Task requirements:
Copy the records below exactly, leaving out any pictures.
-- Opening Marker --
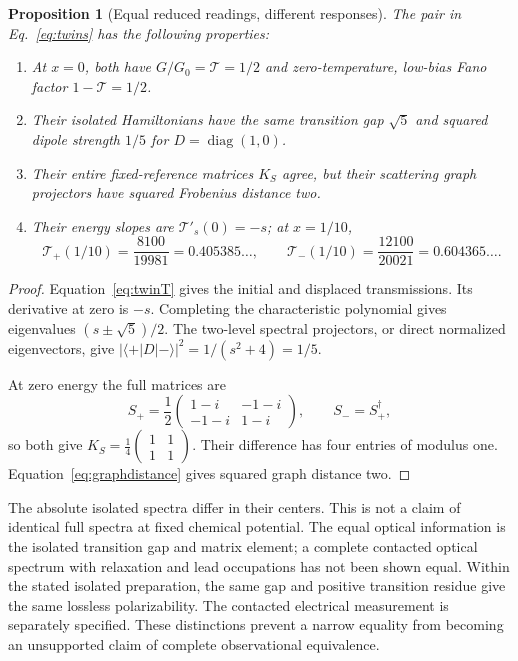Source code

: \documentclass[11pt]{article}
\newtheorem{proposition}{Proposition}
\begin{document}
\begin{proposition}[Equal reduced readings, different responses]
The pair in Eq.~\eqref{eq:twins} has the following properties:
\begin{enumerate}[nosep]
\item At $x=0$, both have $G/G_0=\mathcal T=1/2$ and zero-temperature, low-bias Fano factor $1-\mathcal T=1/2$.
\item Their isolated Hamiltonians have the same transition gap $\sqrt5$ and squared dipole strength $1/5$ for $D=\operatorname{diag}(1,0)$.
\item Their entire fixed-reference matrices $K_S$ agree, but their scattering graph projectors have squared Frobenius distance two.
\item Their energy slopes are $\mathcal T'_s(0)=-s$; at $x=1/10$,
\begin{equation}
\mathcal T_+(1/10)=\frac{8100}{19981}=0.405385\ldots,\qquad
\mathcal T_-(1/10)=\frac{12100}{20021}=0.604365\ldots.
\end{equation}
\end{enumerate}
\end{proposition}
\begin{proof}
Equation~\eqref{eq:twinT} gives the initial and displaced transmissions. Its derivative at zero is $-s$. Completing the characteristic polynomial gives eigenvalues $(s\pm\sqrt5)/2$. The two-level spectral projectors, or direct normalized eigenvectors, give $|\langle +|D|-\rangle|^2=1/(s^2+4)=1/5$.

At zero energy the full matrices are
\begin{equation}
S_+=\frac12\begin{pmatrix}1-i&-1-i\\-1-i&1-i\end{pmatrix},\qquad
S_-=S_+^\dagger,
\end{equation}
so both give $K_S=\tfrac14\left(\begin{smallmatrix}1&1\\1&1\end{smallmatrix}\right)$. Their difference has four entries of modulus one. Equation~\eqref{eq:graphdistance} gives squared graph distance two.\end{proof}

The absolute isolated spectra differ in their centers. This is not a claim of identical full spectra at fixed chemical potential. The equal optical information is the isolated transition gap and matrix element; a complete contacted optical spectrum with relaxation and lead occupations has not been shown equal. Within the stated isolated preparation, the same gap and positive transition residue give the same lossless polarizability. The contacted electrical measurement is separately specified. These distinctions prevent a narrow equality from becoming an unsupported claim of complete observational equivalence.
\end{document}
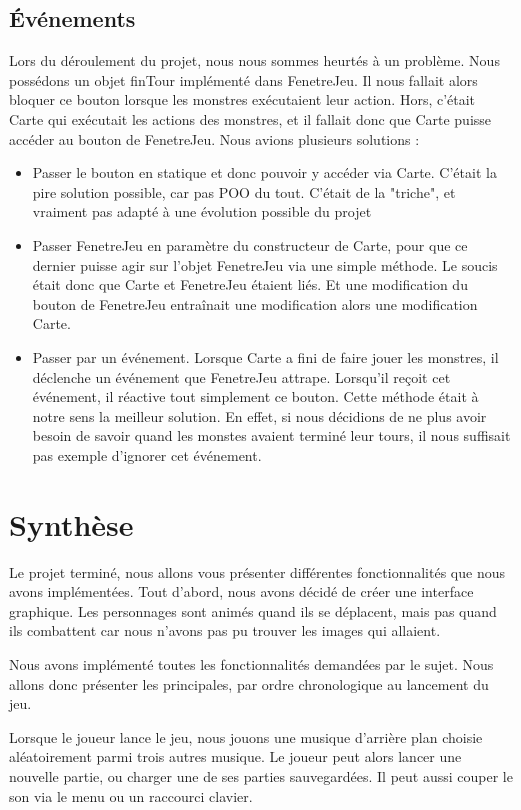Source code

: \documentclass{article}
\begin{document}
  \subsection{Événements}
  Lors du déroulement du projet, nous nous sommes heurtés à un problème. 
  Nous possédons un objet finTour implémenté dans FenetreJeu. 
  Il nous fallait alors bloquer ce bouton lorsque les monstres exécutaient leur action.
  Hors, c'était Carte qui exécutait les actions des monstres, et il fallait donc que Carte puisse accéder au bouton de FenetreJeu.
  Nous avions plusieurs solutions :
  \begin{itemize}
    \item Passer le bouton en statique et donc pouvoir y accéder via Carte. C'était la pire solution possible, car pas POO du tout. 
    C'était de la "triche", et vraiment pas adapté à une évolution possible du projet
    \item Passer FenetreJeu en paramètre du constructeur de Carte, pour que ce dernier puisse agir sur l'objet FenetreJeu via une simple méthode.
    Le soucis était donc que Carte et FenetreJeu étaient liés. Et une modification du bouton de FenetreJeu entraînait une modification alors une modification Carte.
    \item Passer par un événement. Lorsque Carte a fini de faire jouer les monstres, il déclenche un événement que FenetreJeu attrape.
    Lorsqu'il reçoit cet événement, il réactive tout simplement ce bouton. Cette méthode était à notre sens la meilleur solution.
    En effet, si nous décidions de ne plus avoir besoin de savoir quand les monstes avaient terminé leur tours, il nous suffisait pas exemple d'ignorer cet événement.
  \end{itemize}
 

\section{Synthèse}
Le projet terminé, nous allons vous présenter différentes fonctionnalités que nous avons implémentées.
Tout d'abord, nous avons décidé de créer une interface graphique. 
Les personnages sont animés quand ils se déplacent, mais pas quand ils combattent car nous n'avons pas pu trouver les images qui allaient.

Nous avons implémenté toutes les fonctionnalités demandées par le sujet.
Nous allons donc présenter les principales, par ordre chronologique au lancement du jeu.

Lorsque le joueur lance le jeu, nous jouons une musique d'arrière plan choisie aléatoirement parmi trois autres musique.
Le joueur peut alors lancer une nouvelle partie, ou charger une de ses parties sauvegardées.
Il peut aussi couper le son via le menu ou un raccourci clavier.
\end{document}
-- Closing Marker --
Answer below:
Source code

: \documentclass[11pt]{article}
\newtheorem{proposition}{Proposition}
\begin{document}
\begin{proposition}[Equal reduced readings, different responses]
The pair in Eq.~\eqref{eq:twins} has the following properties:
\begin{enumerate}[nosep]
\item At $x=0$, both have $G/G_0=\mathcal T=1/2$ and zero-temperature, low-bias Fano factor $1-\mathcal T=1/2$.
\item Their isolated Hamiltonians have the same transition gap $\sqrt5$ and squared dipole strength $1/5$ for $D=\operatorname{diag}(1,0)$.
\item Their entire fixed-reference matrices $K_S$ agree, but their scattering graph projectors have squared Frobenius distance two.
\item Their energy slopes are $\mathcal T'_s(0)=-s$; at $x=1/10$,
\begin{equation}
\mathcal T_+(1/10)=\frac{8100}{19981}=0.405385\ldots,\qquad
\mathcal T_-(1/10)=\frac{12100}{20021}=0.604365\ldots.
\end{equation}
\end{enumerate}
\end{proposition}
\begin{proof}
Equation~\eqref{eq:twinT} gives the initial and displaced transmissions. Its derivative at zero is $-s$. Completing the characteristic polynomial gives eigenvalues $(s\pm\sqrt5)/2$. The two-level spectral projectors, or direct normalized eigenvectors, give $|\langle +|D|-\rangle|^2=1/(s^2+4)=1/5$.

At zero energy the full matrices are
\begin{equation}
S_+=\frac12\begin{pmatrix}1-i&-1-i\\-1-i&1-i\end{pmatrix},\qquad
S_-=S_+^\dagger,
\end{equation}
so both give $K_S=\tfrac14\left(\begin{smallmatrix}1&1\\1&1\end{smallmatrix}\right)$. Their difference has four entries of modulus one. Equation~\eqref{eq:graphdistance} gives squared graph distance two.\end{proof}

The absolute isolated spectra differ in their centers. This is not a claim of identical full spectra at fixed chemical potential. The equal optical information is the isolated transition gap and matrix element; a complete contacted optical spectrum with relaxation and lead occupations has not been shown equal. Within the stated isolated preparation, the same gap and positive transition residue give the same lossless polarizability. The contacted electrical measurement is separately specified. These distinctions prevent a narrow equality from becoming an unsupported claim of complete observational equivalence.
\end{document}
Source code

: \documentclass{article}
\begin{document}
  \subsection{Événements}
  Lors du déroulement du projet, nous nous sommes heurtés à un problème. 
  Nous possédons un objet finTour implémenté dans FenetreJeu. 
  Il nous fallait alors bloquer ce bouton lorsque les monstres exécutaient leur action.
  Hors, c'était Carte qui exécutait les actions des monstres, et il fallait donc que Carte puisse accéder au bouton de FenetreJeu.
  Nous avions plusieurs solutions :
  \begin{itemize}
    \item Passer le bouton en statique et donc pouvoir y accéder via Carte. C'était la pire solution possible, car pas POO du tout. 
    C'était de la "triche", et vraiment pas adapté à une évolution possible du projet
    \item Passer FenetreJeu en paramètre du constructeur de Carte, pour que ce dernier puisse agir sur l'objet FenetreJeu via une simple méthode.
    Le soucis était donc que Carte et FenetreJeu étaient liés. Et une modification du bouton de FenetreJeu entraînait une modification alors une modification Carte.
    \item Passer par un événement. Lorsque Carte a fini de faire jouer les monstres, il déclenche un événement que FenetreJeu attrape.
    Lorsqu'il reçoit cet événement, il réactive tout simplement ce bouton. Cette méthode était à notre sens la meilleur solution.
    En effet, si nous décidions de ne plus avoir besoin de savoir quand les monstes avaient terminé leur tours, il nous suffisait pas exemple d'ignorer cet événement.
  \end{itemize}
 

\section{Synthèse}
Le projet terminé, nous allons vous présenter différentes fonctionnalités que nous avons implémentées.
Tout d'abord, nous avons décidé de créer une interface graphique. 
Les personnages sont animés quand ils se déplacent, mais pas quand ils combattent car nous n'avons pas pu trouver les images qui allaient.

Nous avons implémenté toutes les fonctionnalités demandées par le sujet.
Nous allons donc présenter les principales, par ordre chronologique au lancement du jeu.

Lorsque le joueur lance le jeu, nous jouons une musique d'arrière plan choisie aléatoirement parmi trois autres musique.
Le joueur peut alors lancer une nouvelle partie, ou charger une de ses parties sauvegardées.
Il peut aussi couper le son via le menu ou un raccourci clavier.
\end{document}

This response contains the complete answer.